For a long time, the weapons of war were bows and arrows and swords and spears, until using technology, somebody broke that rule and equipped their army with rifles and canons. And so the story goes on and on to bombs, and bigger bombs, and different kinds of bombs, etc.

The element of surprise, technology, ingenuity, breaking away from the norm, doing the unexpected… and generally breaking the "Rules of War" have always been a part of battles from the first incidence of violence among men.

So what does it mean to break the "Rules of War"? What rules? And who sets these rules? Hasn’t the story always been that the conqueror has used "strategy and ingenuity", but the conquered has been "cunning" and has "disobeyed the Rules" – that were presumably defined and set by the victor?

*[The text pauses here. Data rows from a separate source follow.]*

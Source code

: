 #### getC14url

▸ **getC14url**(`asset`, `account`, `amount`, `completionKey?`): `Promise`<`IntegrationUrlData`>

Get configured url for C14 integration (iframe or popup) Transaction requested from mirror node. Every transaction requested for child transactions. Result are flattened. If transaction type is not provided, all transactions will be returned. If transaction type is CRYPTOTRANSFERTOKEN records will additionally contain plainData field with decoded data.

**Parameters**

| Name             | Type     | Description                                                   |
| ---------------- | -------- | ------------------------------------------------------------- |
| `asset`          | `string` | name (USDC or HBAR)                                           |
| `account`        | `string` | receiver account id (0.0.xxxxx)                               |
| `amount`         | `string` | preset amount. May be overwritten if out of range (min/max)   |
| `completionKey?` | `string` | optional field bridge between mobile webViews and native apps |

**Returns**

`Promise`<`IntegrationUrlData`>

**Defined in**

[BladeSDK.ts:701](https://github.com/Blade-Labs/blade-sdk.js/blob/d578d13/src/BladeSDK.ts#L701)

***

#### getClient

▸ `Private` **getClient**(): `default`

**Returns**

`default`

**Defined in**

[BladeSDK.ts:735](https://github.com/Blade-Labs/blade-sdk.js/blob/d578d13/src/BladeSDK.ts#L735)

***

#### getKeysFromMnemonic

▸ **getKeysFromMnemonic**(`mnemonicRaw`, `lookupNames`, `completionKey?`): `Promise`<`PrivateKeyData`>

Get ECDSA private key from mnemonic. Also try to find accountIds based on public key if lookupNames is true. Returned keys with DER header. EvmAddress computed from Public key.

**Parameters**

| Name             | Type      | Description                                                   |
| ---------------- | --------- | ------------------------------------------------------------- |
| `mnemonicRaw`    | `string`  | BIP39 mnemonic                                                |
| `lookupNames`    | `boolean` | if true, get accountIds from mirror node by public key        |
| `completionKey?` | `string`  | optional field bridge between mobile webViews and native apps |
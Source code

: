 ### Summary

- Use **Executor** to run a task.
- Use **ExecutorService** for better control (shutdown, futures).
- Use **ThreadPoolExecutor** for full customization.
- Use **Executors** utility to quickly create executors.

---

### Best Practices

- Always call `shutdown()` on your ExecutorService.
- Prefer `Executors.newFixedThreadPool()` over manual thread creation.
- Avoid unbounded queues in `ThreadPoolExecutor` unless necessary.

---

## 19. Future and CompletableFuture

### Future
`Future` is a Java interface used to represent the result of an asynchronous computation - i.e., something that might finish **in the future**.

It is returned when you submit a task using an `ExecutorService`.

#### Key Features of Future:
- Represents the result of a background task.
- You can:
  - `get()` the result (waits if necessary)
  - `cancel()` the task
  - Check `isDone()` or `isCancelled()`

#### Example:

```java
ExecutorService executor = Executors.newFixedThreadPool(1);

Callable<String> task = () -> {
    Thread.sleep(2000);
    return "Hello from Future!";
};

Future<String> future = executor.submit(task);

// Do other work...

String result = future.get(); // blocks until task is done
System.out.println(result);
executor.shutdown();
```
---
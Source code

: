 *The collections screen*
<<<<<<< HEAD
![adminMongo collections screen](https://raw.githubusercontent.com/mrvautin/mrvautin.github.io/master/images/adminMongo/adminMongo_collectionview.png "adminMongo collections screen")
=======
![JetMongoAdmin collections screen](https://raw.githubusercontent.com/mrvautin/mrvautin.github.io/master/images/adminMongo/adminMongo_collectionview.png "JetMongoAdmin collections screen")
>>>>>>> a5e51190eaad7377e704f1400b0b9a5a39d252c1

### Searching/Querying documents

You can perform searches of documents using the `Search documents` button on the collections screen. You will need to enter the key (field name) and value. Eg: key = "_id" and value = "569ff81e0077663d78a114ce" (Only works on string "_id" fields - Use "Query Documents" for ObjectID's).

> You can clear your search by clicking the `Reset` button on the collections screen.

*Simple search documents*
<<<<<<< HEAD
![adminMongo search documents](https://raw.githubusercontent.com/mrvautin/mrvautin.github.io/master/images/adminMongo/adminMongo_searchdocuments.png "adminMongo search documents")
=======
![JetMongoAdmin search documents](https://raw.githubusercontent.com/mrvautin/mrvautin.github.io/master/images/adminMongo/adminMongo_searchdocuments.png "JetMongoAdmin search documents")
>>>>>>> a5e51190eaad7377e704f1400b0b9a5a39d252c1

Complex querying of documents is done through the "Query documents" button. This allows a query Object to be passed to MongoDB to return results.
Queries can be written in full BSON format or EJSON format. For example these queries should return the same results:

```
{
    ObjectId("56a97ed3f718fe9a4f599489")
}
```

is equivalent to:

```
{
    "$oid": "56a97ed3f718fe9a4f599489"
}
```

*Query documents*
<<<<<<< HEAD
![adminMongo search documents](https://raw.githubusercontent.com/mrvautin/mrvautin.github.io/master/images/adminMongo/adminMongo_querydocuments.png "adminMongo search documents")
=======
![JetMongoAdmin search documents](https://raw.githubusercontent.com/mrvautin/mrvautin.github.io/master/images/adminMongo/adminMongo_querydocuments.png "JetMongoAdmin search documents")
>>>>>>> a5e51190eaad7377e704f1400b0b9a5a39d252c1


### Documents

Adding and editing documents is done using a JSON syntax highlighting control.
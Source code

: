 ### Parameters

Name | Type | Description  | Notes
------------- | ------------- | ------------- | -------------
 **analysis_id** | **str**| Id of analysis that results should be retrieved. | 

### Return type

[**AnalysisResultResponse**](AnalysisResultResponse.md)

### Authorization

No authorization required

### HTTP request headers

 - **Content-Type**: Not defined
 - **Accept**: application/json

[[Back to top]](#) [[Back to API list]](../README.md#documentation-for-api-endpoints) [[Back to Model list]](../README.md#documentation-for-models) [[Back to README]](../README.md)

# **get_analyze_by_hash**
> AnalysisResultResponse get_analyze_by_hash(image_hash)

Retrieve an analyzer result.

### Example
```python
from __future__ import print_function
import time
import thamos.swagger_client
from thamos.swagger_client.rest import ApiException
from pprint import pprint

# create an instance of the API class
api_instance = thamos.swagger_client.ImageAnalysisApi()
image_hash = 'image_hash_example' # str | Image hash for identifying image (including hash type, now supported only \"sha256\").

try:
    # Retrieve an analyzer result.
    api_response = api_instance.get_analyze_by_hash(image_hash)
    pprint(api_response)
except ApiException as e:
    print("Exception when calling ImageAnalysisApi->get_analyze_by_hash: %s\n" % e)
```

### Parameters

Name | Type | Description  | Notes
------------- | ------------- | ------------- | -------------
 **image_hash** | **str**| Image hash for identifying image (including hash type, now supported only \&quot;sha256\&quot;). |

If we contemplate wars and their causes more deeply, we will realize that war is nothing more than giving up on the goodness and creativity of the human spirit, a resignation that manifests itself as the ultimate form of censorship - just as terrorism is nothing more than the illegitimate child of failed compassion, lashing out desperately and indiscriminately.

There is only one "Rule of War" – to defeat the enemy at all costs. And if this cost includes death and destruction by unleashing bombs of any kind, so be it. And if it requires the creation of vocabulary and use of sanitized terminology to win over the minds of friends and foes, so be it. And if it is achieved by destruction the of the enemy’s dignity through captivation, torture, or anything else that one can imagine, so be it. This is the only "Rule of War" – to win, to reach the desired end, through any necessary or unnecessary means.

Perhaps this war has given us cause and pause to think, ponder and contemplate. To recognize the inhumanity of senseless violence, the destruction of innocence, the birth of cynicism, and the alienation of ourselves from of our souls.

Perhaps indeed there is no way out of the "Valley of the Shadow of Death" except to go through it.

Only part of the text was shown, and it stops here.